Empty altars everywhere. Yes, indeed. There are empty altars everywhere.
This image of empty pedestals where statues once stood, empty altars where saints were once venerated, captures an important piece of the present era. Thanks to movements like #MeToo, the Truth Telling Project, supposed saints and heroes are being reconsidered with a critical eye. And some of those figures are being literally and figuratively knocked off their pedestals all over the place. In many cases this is a good thing. It’s important for long-suppressed truths to be acknowledged. But who are we putting up in their place?
Given such harmful history, some might argue that we shouldn’t put anyone up on a pedestal at all. No saints, no heroes. Unitarians in particular have a strong iconoclast heritage, so if the image of empty pedestals and altars appeals to you, you’re in good company. But, like anything else, iconoclasty brings its own dangers. After all, how many books and sacred sites and works of art might still exist today had Patrick and other saints not destroyed them?
We live in a cynical age. My generation was disillusioned after 9/11 and the housing market crisis of 2008. Generation Z just watched the nation’s leaders place profit and political power over people’s lives during the pandemic. It should be no surprise that trust in institutions, trust in people across the board is at an all-time low. But the problem isn’t just that people and institutions mess up, fail to live up to expectations. Part of the problem is that we ever expected them not to.

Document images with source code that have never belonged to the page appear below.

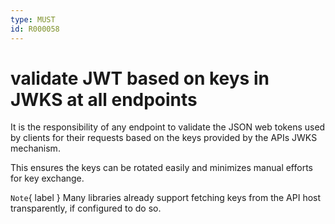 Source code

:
 ```yaml
---
type: MUST
id: R000058
---
```


# validate JWT based on keys in JWKS at all endpoints

It is the responsibility of any endpoint to validate the JSON web tokens used by clients for their requests based on the keys provided by the APIs JWKS mechanism.

This ensures the keys can be rotated easily and minimizes manual efforts for key exchange.

`Note`{ label } Many libraries already support fetching keys from the API host transparently, if configured to do so.
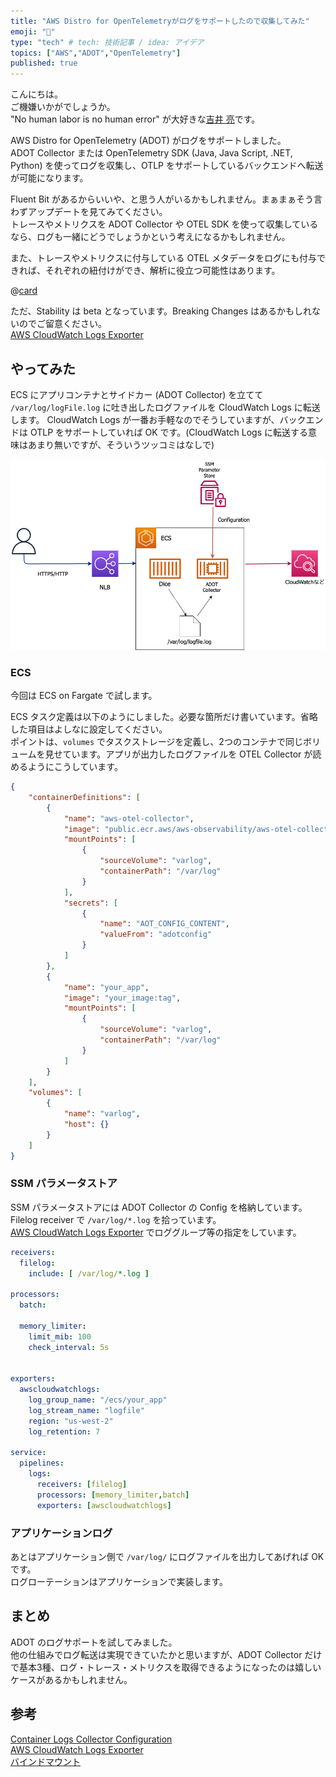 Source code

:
 ```yaml
---
title: "AWS Distro for OpenTelemetryがログをサポートしたので収集してみた"
emoji: "💬"
type: "tech" # tech: 技術記事 / idea: アイデア
topics: ["AWS","ADOT","OpenTelemetry"]
published: true
---
```

こんにちは。  
ご機嫌いかがでしょうか。  
"No human labor is no human error" が大好きな[吉井 亮](https://twitter.com/YoshiiRyo1)です。  

AWS Distro for OpenTelemetry (ADOT) がログをサポートしました。  
ADOT Collector または OpenTelemetry SDK (Java, Java Script, .NET, Python) を使ってログを収集し、OTLP をサポートしているバックエンドへ転送が可能になります。  

Fluent Bit があるからいいや、と思う人がいるかもしれません。まぁまぁそう言わずアップデートを見てみてください。  
トレースやメトリクスを ADOT Collector や OTEL SDK を使って収集しているなら、ログも一緒にどうでしょうかという考えになるかもしれません。  

また、トレースやメトリクスに付与している OTEL メタデータをログにも付与できれば、それぞれの紐付けができ、解析に役立つ可能性はあります。  

@[card](https://aws.amazon.com/jp/about-aws/whats-new/2023/11/logs-support-aws-distro-opentelemetry/)  


ただ、Stability は beta となっています。Breaking Changes はあるかもしれないのでご留意ください。  
[AWS CloudWatch Logs Exporter](https://github.com/open-telemetry/opentelemetry-collector-contrib/tree/main/exporter/awscloudwatchlogsexporter)  


## やってみた

ECS にアプリコンテナとサイドカー (ADOT Collector) を立てて `/var/log/logFile.log` に吐き出したログファイルを CloudWatch Logs に転送します。
CloudWatch Logs が一番お手軽なのでそうしていますが、バックエンドは OTLP をサポートしていれば OK です。(CloudWatch Logs に転送する意味はあまり無いですが、そういうツッコミはなしで)  

![img](/images/adot_log_support.drawio.png)  

### ECS

今回は ECS on Fargate で試します。  

ECS タスク定義は以下のようにしました。必要な箇所だけ書いています。省略した項目はよしなに設定してください。  
ポイントは、`volumes` でタスクストレージを定義し、2つのコンテナで同じボリュームを見せています。アプリが出力したログファイルを OTEL Collector が読めるようにこうしています。  

```json
{
    "containerDefinitions": [
        {
            "name": "aws-otel-collector",
            "image": "public.ecr.aws/aws-observability/aws-otel-collector:v0.35.0",
            "mountPoints": [
                {
                    "sourceVolume": "varlog",
                    "containerPath": "/var/log"
                }
            ],
            "secrets": [
                {
                    "name": "AOT_CONFIG_CONTENT",
                    "valueFrom": "adotconfig"
                }
            ]
        },
        {
            "name": "your_app",
            "image": "your_image:tag",
            "mountPoints": [
                {
                    "sourceVolume": "varlog",
                    "containerPath": "/var/log"
                }
            ]
        }
    ],
    "volumes": [
        {
            "name": "varlog",
            "host": {}
        }
    ]
}
```

### SSM パラメータストア

SSM パラメータストアには ADOT Collector の Config を格納しています。  
Filelog receiver で `/var/log/*.log` を拾っています。  
[AWS CloudWatch Logs Exporter](https://github.com/open-telemetry/opentelemetry-collector-contrib/tree/main/exporter/awscloudwatchlogsexporter) でロググループ等の指定をしています。  


```yml
receivers:
  filelog:
    include: [ /var/log/*.log ]

processors:
  batch:

  memory_limiter:
    limit_mib: 100
    check_interval: 5s


exporters:
  awscloudwatchlogs:
    log_group_name: "/ecs/your_app"
    log_stream_name: "logfile"
    region: "us-west-2"
    log_retention: 7

service:
  pipelines:
    logs:
      receivers: [filelog]
      processors: [memory_limiter,batch]
      exporters: [awscloudwatchlogs]
```

### アプリケーションログ

あとはアプリケーション側で `/var/log/` にログファイルを出力してあげれば OK です。  
ログローテーションはアプリケーションで実装します。  

## まとめ

ADOT のログサポートを試してみました。  
他の仕組みでログ転送は実現できていたかと思いますが、ADOT Collector だけで基本3種、ログ・トレース・メトリクスを取得できるようになったのは嬉しいケースがあるかもしれません。  


## 参考

[Container Logs Collector Configuration](https://aws-otel.github.io/docs/getting-started/adot-eks-add-on/config-container-logs#collector-configuration-for-otlp-ingest)  
[AWS CloudWatch Logs Exporter](https://github.com/open-telemetry/opentelemetry-collector-contrib/tree/main/exporter/awscloudwatchlogsexporter)  
[バインドマウント](https://docs.aws.amazon.com/ja_jp/AmazonECS/latest/developerguide/bind-mounts.html)  


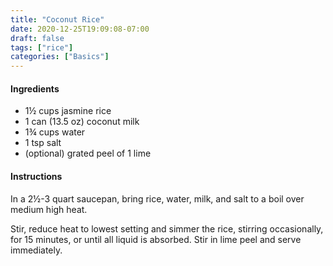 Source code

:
 ```yaml
---
title: "Coconut Rice"
date: 2020-12-25T19:09:08-07:00
draft: false
tags: ["rice"]
categories: ["Basics"]
---
```


#### Ingredients
- 1½ cups jasmine rice
- 1 can (13.5 oz) coconut milk 
- 1¾ cups water 
- 1 tsp salt 
- (optional) grated peel of 1 lime

#### Instructions
In a 2½-3 quart saucepan, bring rice, water, milk, and salt to a boil over medium high heat.   

Stir, reduce heat to lowest setting and simmer the rice, stirring occasionally, for 15 minutes, or until all liquid is absorbed.  Stir in lime peel and serve immediately.   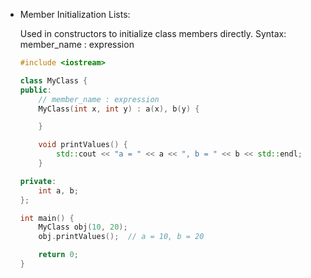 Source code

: - Member Initialization Lists:

	Used in constructors to initialize class members directly.
	Syntax: member_name : expression

	```cpp
	#include <iostream>

	class MyClass {
	public:
		// member_name : expression
	    MyClass(int x, int y) : a(x), b(y) {

	    }

	    void printValues() {
	        std::cout << "a = " << a << ", b = " << b << std::endl;
	    }

	private:
	    int a, b;
	};

	int main() {
	    MyClass obj(10, 20);
	    obj.printValues();  // a = 10, b = 20

	    return 0;
	}
	```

The thing about the cynical age we live in is that it doesn’t just shape the way we think about other people. It also shapes the way we think about ourselves. Because none of us is perfect, either. We all have shadow sides, secrets, ways we don’t measure up. Do our mistakes cancel out the good we do in our lives? Is it really fair for the measure of a person’s life to be the worst thing they’ve ever done? As a Universalist, I certainly don’t think so.
One of the most universal things about humans in nearly all times and places is our tendency to identify heroes, people to look up to and imitate. As Diana Butler Bass reminded her blog readers, this is just basic human psychology; from the time we’re babies we learn through imitation. Perfect people, perfect institutions, perfect heroes don’t exist. No human or human made institution can be without fault. No person or organization will behave or operate or hold beliefs all of which will wind up on the “right” side of history. All anyone can do is our best. But this doesn’t mean we should give up on having heroes.
In this era of empty altars, let us be grateful for the telling of long-suppressed truths. Let us also remember that even the best things humanity has ever done have been accomplished by imperfect people.
Let us choose saints and heroes, imperfect as they may be. But let us choose our heroes and saints carefully, for as this quote attributed to our own imperfect Unitarian saint Emerson reads, “A person will worship something, have no doubt about that. We may think our tribute is paid in secret in the dark recesses of our hearts, but it will come out. That which dominates our imaginations and our thoughts will determine our lives, and our character. Therefore, it behooves us to be careful what we worship, for what we are worshiping, we are becoming.”